Je cède. Nous longeons les remparts et glissons dans l'eau. En ma compagnie, elle semble dominer sa peur. Toutefois les choses deviennent plus aisées lorsque nous ne faisons plus qu'un. La galerie se situe au pied de la plus haute falaise, là où l'eau est profonde. L'entrée peut laisser passer trois hommes mais le courant me surprend et nous repousse. Elle tremble. Seule sa confiance en moi lui permet d'être là. Je renforce mon emprise et contourne le courant. Doucement je m'insinue en lui. Il nous traverse. Bien ! Il faut de la prudence et du doigté. Nous progressons. L'obscurité est totale. Alia a raison, seul un atlante peut emprunter un tel chemin. L'apnée est trop longue, tout autre s'y serait noyé. Je sens le courant s'apaiser. J'ai du mal à m'orienter. Où est le haut ? Où est le bas ? Je cherche la présence d'oxygène. Je dois me dépêcher, le corps d'Alia a ses limites. La surface, enfin ! Nous nous scindons, elle suffoque. Elle a toutes les peines du monde à reprendre son souffle. Je n'aurais pas dû. Je l'aide à rejoindre le bord glissant d'un lac souterrain d'eau saumâtre. Elle observe attentive les murs de la grotte. Malgré l'obscurité, je devine l'humidité ambiante, le sol couvert de mousse, les parois rocheuses ruisselantes, les stalactites tombantes du plafond. La caverne est magnifique, sereine. Alia semble perdue dans sa contemplation. Je la rejoins sur le rivage. Elle cherche des yeux une chose qu'elle ne trouve pas.
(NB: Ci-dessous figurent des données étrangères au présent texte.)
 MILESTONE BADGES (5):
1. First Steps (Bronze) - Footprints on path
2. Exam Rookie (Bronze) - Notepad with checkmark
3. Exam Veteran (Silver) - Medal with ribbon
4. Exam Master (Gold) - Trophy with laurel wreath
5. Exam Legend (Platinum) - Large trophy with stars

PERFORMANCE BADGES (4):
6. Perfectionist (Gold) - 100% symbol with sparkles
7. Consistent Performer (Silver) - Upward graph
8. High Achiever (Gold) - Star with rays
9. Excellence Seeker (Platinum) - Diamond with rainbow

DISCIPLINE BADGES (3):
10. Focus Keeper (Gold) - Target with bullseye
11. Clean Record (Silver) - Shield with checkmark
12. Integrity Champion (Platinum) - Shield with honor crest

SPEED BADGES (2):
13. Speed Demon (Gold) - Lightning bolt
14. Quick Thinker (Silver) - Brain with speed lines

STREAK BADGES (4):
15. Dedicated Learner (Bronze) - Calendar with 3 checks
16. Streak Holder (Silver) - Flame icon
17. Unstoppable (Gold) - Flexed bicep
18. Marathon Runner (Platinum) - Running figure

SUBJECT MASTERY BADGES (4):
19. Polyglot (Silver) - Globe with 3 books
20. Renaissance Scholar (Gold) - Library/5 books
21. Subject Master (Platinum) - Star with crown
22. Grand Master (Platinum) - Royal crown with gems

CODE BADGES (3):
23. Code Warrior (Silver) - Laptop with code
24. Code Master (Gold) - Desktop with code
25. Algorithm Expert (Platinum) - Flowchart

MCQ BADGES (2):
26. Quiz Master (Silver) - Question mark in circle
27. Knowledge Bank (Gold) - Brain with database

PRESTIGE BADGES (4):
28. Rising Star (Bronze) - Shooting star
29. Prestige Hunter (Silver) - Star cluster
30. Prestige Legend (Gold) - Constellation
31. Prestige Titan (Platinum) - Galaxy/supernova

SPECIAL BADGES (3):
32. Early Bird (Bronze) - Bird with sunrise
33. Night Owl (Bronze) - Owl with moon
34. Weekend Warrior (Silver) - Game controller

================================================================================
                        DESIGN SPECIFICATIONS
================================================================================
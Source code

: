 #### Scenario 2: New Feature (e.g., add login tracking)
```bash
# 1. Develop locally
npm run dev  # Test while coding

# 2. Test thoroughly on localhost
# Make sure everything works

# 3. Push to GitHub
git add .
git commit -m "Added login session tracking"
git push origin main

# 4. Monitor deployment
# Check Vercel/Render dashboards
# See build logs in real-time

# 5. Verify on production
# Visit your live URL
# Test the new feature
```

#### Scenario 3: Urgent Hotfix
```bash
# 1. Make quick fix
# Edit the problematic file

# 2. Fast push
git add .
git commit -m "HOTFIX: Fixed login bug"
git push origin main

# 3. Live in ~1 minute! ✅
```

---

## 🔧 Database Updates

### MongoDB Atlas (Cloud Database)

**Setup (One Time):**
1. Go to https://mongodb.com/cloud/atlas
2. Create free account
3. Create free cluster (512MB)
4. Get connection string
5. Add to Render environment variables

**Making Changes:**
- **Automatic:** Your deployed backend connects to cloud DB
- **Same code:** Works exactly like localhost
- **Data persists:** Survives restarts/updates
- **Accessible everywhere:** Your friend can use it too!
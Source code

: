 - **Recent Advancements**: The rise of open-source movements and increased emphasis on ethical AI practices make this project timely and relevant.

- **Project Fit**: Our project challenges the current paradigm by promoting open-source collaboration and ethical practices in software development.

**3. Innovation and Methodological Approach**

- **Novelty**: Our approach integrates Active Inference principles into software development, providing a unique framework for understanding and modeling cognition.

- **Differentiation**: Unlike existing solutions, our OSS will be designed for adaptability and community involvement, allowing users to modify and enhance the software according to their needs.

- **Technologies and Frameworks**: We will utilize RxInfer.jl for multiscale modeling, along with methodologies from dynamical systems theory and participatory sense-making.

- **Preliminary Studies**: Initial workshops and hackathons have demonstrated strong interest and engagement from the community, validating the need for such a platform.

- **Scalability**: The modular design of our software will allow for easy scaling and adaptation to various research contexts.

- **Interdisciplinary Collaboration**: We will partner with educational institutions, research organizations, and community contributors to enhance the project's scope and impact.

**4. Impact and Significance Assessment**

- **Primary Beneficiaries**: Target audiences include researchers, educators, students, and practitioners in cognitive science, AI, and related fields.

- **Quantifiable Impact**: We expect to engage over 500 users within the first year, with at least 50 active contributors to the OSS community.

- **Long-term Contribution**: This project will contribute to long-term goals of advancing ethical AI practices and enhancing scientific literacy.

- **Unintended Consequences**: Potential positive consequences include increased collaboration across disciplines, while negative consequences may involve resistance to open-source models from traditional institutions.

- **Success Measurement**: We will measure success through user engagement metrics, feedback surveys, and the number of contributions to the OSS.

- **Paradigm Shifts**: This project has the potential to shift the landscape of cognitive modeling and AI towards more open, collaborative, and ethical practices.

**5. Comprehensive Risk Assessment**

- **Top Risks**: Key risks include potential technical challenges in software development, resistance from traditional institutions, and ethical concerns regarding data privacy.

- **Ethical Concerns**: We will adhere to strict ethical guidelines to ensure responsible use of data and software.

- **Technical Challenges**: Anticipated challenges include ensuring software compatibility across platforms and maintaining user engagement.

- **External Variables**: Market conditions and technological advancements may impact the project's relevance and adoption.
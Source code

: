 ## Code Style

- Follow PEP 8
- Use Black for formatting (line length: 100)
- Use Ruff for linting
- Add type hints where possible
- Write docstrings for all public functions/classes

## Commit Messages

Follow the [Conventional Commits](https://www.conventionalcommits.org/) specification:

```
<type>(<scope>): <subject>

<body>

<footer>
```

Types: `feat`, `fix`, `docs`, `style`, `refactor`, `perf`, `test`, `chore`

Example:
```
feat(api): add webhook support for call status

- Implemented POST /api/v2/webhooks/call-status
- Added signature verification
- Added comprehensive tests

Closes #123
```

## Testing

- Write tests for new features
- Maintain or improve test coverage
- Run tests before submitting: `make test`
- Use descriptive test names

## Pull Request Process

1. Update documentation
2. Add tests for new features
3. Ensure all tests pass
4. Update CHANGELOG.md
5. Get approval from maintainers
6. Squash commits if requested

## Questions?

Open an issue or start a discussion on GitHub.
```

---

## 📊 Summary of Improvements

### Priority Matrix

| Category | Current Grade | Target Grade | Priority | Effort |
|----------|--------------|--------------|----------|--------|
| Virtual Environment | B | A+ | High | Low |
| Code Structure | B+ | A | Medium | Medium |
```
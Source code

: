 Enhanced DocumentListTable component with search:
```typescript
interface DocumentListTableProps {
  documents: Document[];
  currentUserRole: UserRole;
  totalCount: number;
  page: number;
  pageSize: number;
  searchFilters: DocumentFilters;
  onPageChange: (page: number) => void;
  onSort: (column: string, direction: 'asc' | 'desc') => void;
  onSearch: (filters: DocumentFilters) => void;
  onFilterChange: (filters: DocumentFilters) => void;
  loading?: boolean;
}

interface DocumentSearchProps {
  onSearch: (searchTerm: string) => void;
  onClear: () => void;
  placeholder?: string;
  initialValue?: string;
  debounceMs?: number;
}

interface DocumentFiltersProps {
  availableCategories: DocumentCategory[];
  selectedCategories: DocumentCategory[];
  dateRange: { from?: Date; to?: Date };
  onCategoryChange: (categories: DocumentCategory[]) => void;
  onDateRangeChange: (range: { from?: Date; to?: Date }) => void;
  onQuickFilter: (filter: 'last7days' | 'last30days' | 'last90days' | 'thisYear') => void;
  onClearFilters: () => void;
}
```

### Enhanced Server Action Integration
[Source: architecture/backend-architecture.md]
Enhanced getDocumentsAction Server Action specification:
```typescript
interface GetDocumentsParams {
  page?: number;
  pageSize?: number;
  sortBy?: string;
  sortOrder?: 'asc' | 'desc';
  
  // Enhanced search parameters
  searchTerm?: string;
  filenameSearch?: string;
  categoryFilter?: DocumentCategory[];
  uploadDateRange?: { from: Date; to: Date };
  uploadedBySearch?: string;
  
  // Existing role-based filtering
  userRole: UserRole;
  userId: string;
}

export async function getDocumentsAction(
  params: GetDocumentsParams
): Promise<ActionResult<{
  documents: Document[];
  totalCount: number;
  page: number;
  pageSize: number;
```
La frustration l'envahit toute entière.

_ Puis-je t'aider ?

Elle refuse. Elle parcourt habilement les rochers glissants le nez sur le sol. Un point l'attire tout à coup. La joie fébrile l'emporte. Elle accepte mal la patience et ne manque pas de se retrouver dans l'eau. Je l'aide à retourner sur le bord. Elle est hilare. Cela commence à m'agacer. Que faisons-nous là ?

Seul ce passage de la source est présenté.